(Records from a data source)
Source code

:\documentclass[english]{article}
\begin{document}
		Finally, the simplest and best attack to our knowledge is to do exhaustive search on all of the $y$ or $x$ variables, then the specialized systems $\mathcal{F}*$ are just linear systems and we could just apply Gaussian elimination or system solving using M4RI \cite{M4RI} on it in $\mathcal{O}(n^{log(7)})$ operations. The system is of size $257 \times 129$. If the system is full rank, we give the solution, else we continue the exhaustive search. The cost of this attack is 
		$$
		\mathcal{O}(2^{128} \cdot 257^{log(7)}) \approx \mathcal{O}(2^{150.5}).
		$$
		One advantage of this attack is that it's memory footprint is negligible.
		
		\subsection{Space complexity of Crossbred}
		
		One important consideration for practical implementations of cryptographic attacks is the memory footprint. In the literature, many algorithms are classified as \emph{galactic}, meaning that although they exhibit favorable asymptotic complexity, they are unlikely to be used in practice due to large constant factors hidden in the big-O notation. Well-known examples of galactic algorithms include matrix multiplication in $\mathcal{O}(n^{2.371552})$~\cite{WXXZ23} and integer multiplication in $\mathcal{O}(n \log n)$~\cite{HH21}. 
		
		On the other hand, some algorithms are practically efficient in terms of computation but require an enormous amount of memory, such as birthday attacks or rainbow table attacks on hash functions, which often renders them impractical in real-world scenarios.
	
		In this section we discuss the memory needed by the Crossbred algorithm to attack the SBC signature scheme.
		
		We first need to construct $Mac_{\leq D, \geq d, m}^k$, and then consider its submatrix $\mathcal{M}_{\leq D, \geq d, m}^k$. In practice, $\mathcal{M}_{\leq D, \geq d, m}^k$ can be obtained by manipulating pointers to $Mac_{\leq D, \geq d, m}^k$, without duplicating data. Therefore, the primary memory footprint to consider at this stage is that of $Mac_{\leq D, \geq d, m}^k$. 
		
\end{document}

**PROBLEM REQUIREMENTS**
If a line in the records above contains the word "practice", copy it.

**SOLUTION**
		One important consideration for practical implementations of cryptographic attacks is the memory footprint. In the literature, many algorithms are classified as \emph{galactic}, meaning that although they exhibit favorable asymptotic complexity, they are unlikely to be used in practice due to large constant factors hidden in the big-O notation. Well-known examples of galactic algorithms include matrix multiplication in $\mathcal{O}(n^{2.371552})$~\cite{WXXZ23} and integer multiplication in $\mathcal{O}(n \log n)$~\cite{HH21}. 
		We first need to construct $Mac_{\leq D, \geq d, m}^k$, and then consider its submatrix $\mathcal{M}_{\leq D, \geq d, m}^k$. In practice, $\mathcal{M}_{\leq D, \geq d, m}^k$ can be obtained by manipulating pointers to $Mac_{\leq D, \geq d, m}^k$, without duplicating data. Therefore, the primary memory footprint to consider at this stage is that of $Mac_{\leq D, \geq d, m}^k$. 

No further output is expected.